For variable rate mortgages, older loans typically have higher interest rates than new loans, the RBA says. This is the case even when borrowers with similar characteristics are compared.
This is one of the key findings from an expanded interest rate data set that the Reserve Bank, APRA and the Australian Bureau of Statistics have been working on over the past few years. The RBA has started publishing data from the new Economic and Financial Statistics series this year.
The work forms part of the RBA’s effort to increase the transparency of interest rates, something that was recommended by the Productivity Commission in its 2018 review of competition in the mortgage market.
It aims to empower consumers by giving them more detailed information about how banks charge different borrowers and give them the tools to be better informed consumers.
In an article in the latest Statement on Monetary Policy, the RBA says: “This means that exiting borrowers who are able to refinance with another lender or negotiate a better deal with the existing lender can achieve interest rate savings.”
The difference in rates between new and established variable rate home loans increases with the age of the loan. Just under half of the loans in the RBA’s data set were originated four or more years ago. Those loans have a rate that is 40 basis points higher on average than new loans.
For a loan with a balance of $250,000 that adds up to an extra $1000 of interest payments a year, at current rates.
Some of the difference can be explained by changes to the types of loans that are sold. For example, the share of interest-only and investor loans, which tend to have higher rates, has declined in recent years.
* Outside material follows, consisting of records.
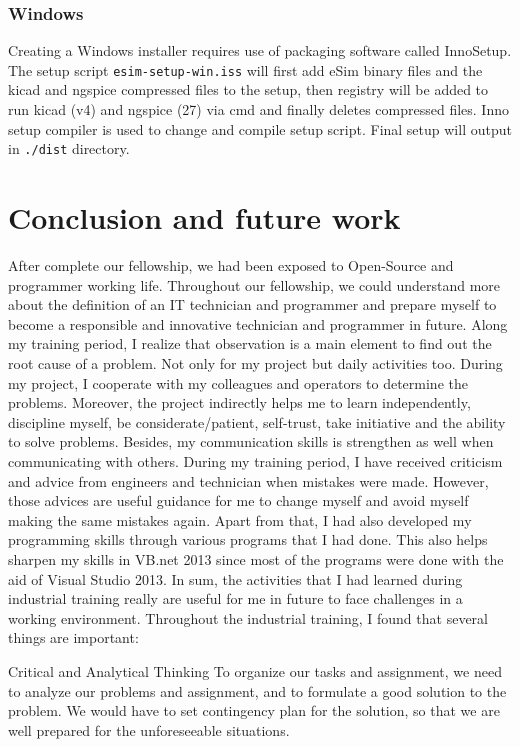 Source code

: \documentclass[12pt,a4paper]{report}
\begin{document}
\subsection{Windows}
Creating a Windows installer requires use of packaging software called InnoSetup.
\\
The setup script \texttt{esim-setup-win.iss} will first add eSim binary files and the kicad and ngspice compressed files to the setup, then registry will be added to run kicad (v4) and ngspice (27) via cmd and finally deletes compressed files. Inno setup compiler is used to change and compile setup script. Final setup will output in \texttt{./dist} directory.


\chapter{\textbf{Conclusion and future work}}
After complete our fellowship, we had been exposed to Open-Source and programmer working life. Throughout our fellowship, we could understand more about the definition of an IT technician and programmer and prepare myself to become a responsible and innovative technician and programmer in future. Along my training period, I realize that observation is a main element to find out the root cause of a problem. Not only for my project but daily activities too. During my project, I cooperate with my colleagues and operators to determine the problems. Moreover, the project indirectly helps me to learn independently, discipline myself, be considerate/patient, self-trust, take initiative and the ability to solve problems. Besides, my communication skills is strengthen as well when communicating with others. During my training period, I have received criticism and advice from engineers and technician when mistakes were made. However, those advices are useful guidance for me to change myself and avoid myself making the same mistakes again. Apart from that, I had also developed my programming skills through various programs that I had done. This also helps sharpen my skills in VB.net 2013 since most of the programs were done with the aid of Visual Studio 2013. In sum, the activities that I had learned during industrial training really are useful for me in future to face challenges in a working environment. Throughout the industrial training, I found that several things are important: 

Critical and Analytical Thinking
To organize our tasks and assignment, we need to analyze our problems and assignment, and to formulate a good solution to the problem. We would have to set contingency plan for the solution, so that we are well prepared for the unforeseeable situations. 
\end{document}
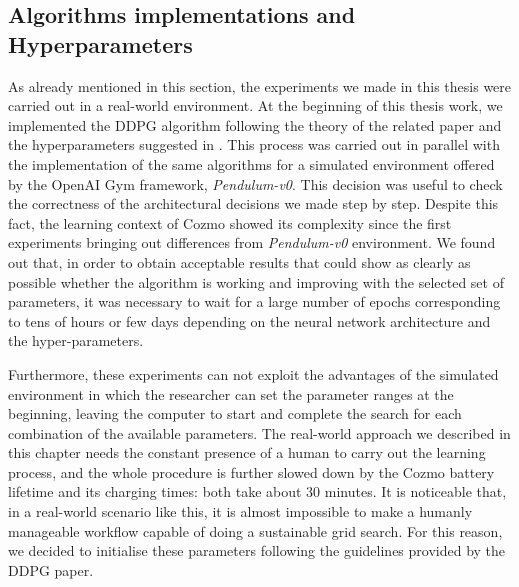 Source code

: \subsection{Algorithms implementations and Hyperparameters}

As already mentioned in this section, the experiments we made in this thesis were carried out in a real-world environment.
At the beginning of this thesis work, we implemented the DDPG algorithm following the theory of the related paper and the hyperparameters suggested in \cite{lillicrap2015continuous,kendall2018learning,kendall2019learning}.
This process was carried out in parallel with the implementation of the same algorithms for a simulated environment offered by the OpenAI Gym framework, \textit{Pendulum-v0}.
This decision was useful to check the correctness of the architectural decisions we made step by step.
Despite this fact, the learning context of Cozmo showed its complexity since the first experiments bringing out differences from \textit{Pendulum-v0} environment.
We found out that, in order to obtain acceptable results that could show as clearly as possible whether the algorithm is working and improving with the selected set of parameters, it was necessary to wait for a large number of epochs corresponding to tens of hours or few days depending on the neural network architecture and the hyper-parameters.

Furthermore, these experiments can not exploit the advantages of the simulated environment in which the researcher can set the parameter ranges at the beginning, leaving the computer to start and complete the search for each combination of the available parameters.
The real-world approach we described in this chapter needs the constant presence of a human to carry out the learning process, and the whole procedure is further slowed down by the Cozmo battery lifetime and its charging times: both take about 30 minutes.
It is noticeable that, in a real-world scenario like this, it is almost impossible to make a humanly manageable workflow capable of doing a sustainable grid search.
For this reason, we decided to initialise these parameters following the guidelines provided by the DDPG paper.

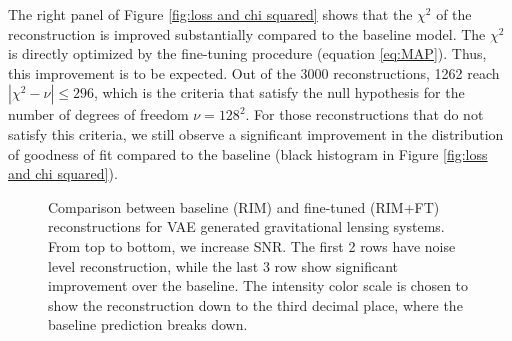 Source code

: The right panel of Figure \ref{fig:loss and chi squared} shows that 
the $\chi^2$ of the reconstruction is improved substantially compared to the 
baseline model. The $\chi^2$ is directly optimized by the fine-tuning procedure 
(equation \eqref{eq:MAP}). Thus, this improvement is to be expected. 
Out of the 
3000 reconstructions, 1262 reach $|\chi^2 - \nu| \leq 296$, which is the criteria 
that satisfy the null hypothesis for the number of degrees of freedom 
$\nu=128^{2}$. For those reconstructions that do not satisfy this criteria, 
we still observe a significant improvement in the distribution of goodness of fit 
compared to the baseline (black histogram in Figure \ref{fig:loss and chi squared}).


\begin{figure}[t!]
        \centering
        \caption{
        Comparison between baseline (RIM) and fine-tuned (RIM+FT) reconstructions for VAE generated 
        gravitational lensing systems. 
        From top to bottom, we increase SNR. The first 2 
        rows have noise level reconstruction, while the last 3 row show significant improvement 
        over the baseline. The intensity color scale is chosen to show the reconstruction
down to the third decimal place, where the baseline prediction breaks down.}
        \label{fig:increasing SNR}
\end{figure}

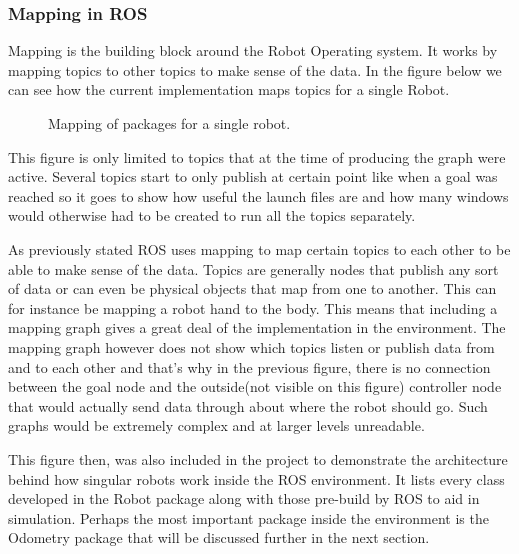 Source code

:       \subsubsection{Mapping in ROS}
      Mapping is the building block around the Robot Operating system. It works by mapping topics to other topics to make sense of the data. In the figure below we can see how the current implementation maps topics for a single Robot.

          \begin{figure}[htp]
            \caption{Mapping of packages for a single robot.}
          \end{figure}

      This figure is only limited to topics that at the time of producing the graph were active. Several topics start to only publish at certain point like when a goal was reached so it goes to show how useful the launch files are and how many windows would otherwise had to be created to run all the topics separately.

      As previously stated ROS uses mapping to map certain topics to each other to be able to make sense of the data. Topics are generally nodes that publish any sort of data or can even be physical objects that map from one to another. This can for instance be mapping a robot hand to the body. This means that including a mapping graph gives a great deal of the implementation in the environment. The mapping graph however does not show which topics listen or publish data from and to each other and that's why in the previous figure, there is no connection between the goal node and the outside(not visible on this figure) controller node that would actually send data through about where the robot should go. Such graphs would be extremely complex and at larger levels unreadable.

      This figure then, was also included in the project to demonstrate the architecture behind how singular robots work inside the ROS environment. It lists every class developed in the Robot package along with those pre-build by ROS to aid in simulation. Perhaps the most important package inside the environment is the Odometry package that will be discussed further in the next section.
But even when the RBA compared loan types that were the same, older mortgages still tended to have higher rates than new loans.
Variations in rates reflects changes in the creditworthiness of borrowers and different features offered with loans. It also reflects the level of competition in the market; competitive pressure tends to be strongest for new borrowers and those who are shopping around to refinance.
The discounts lenders offer on their advertised standard variable rates have been widening over the years, from an average of around 100 basis points in 2015 to more than 150 bps last year.
The RBA confirms that banks compete for business by increasing the discounts for new and refinance borrowers, rather than lowering rates overall
“The rise in the average differential between new and existing loans reflects the increased discounting on more recently originated loans.”
And those discounts are usually set for the life of the loan.
Other findings from the RBA’s interest rate transparency project are that small businesses pay higher interest rates for finance than bigger businesses. However, small business loans secured by residential property are significantly lower.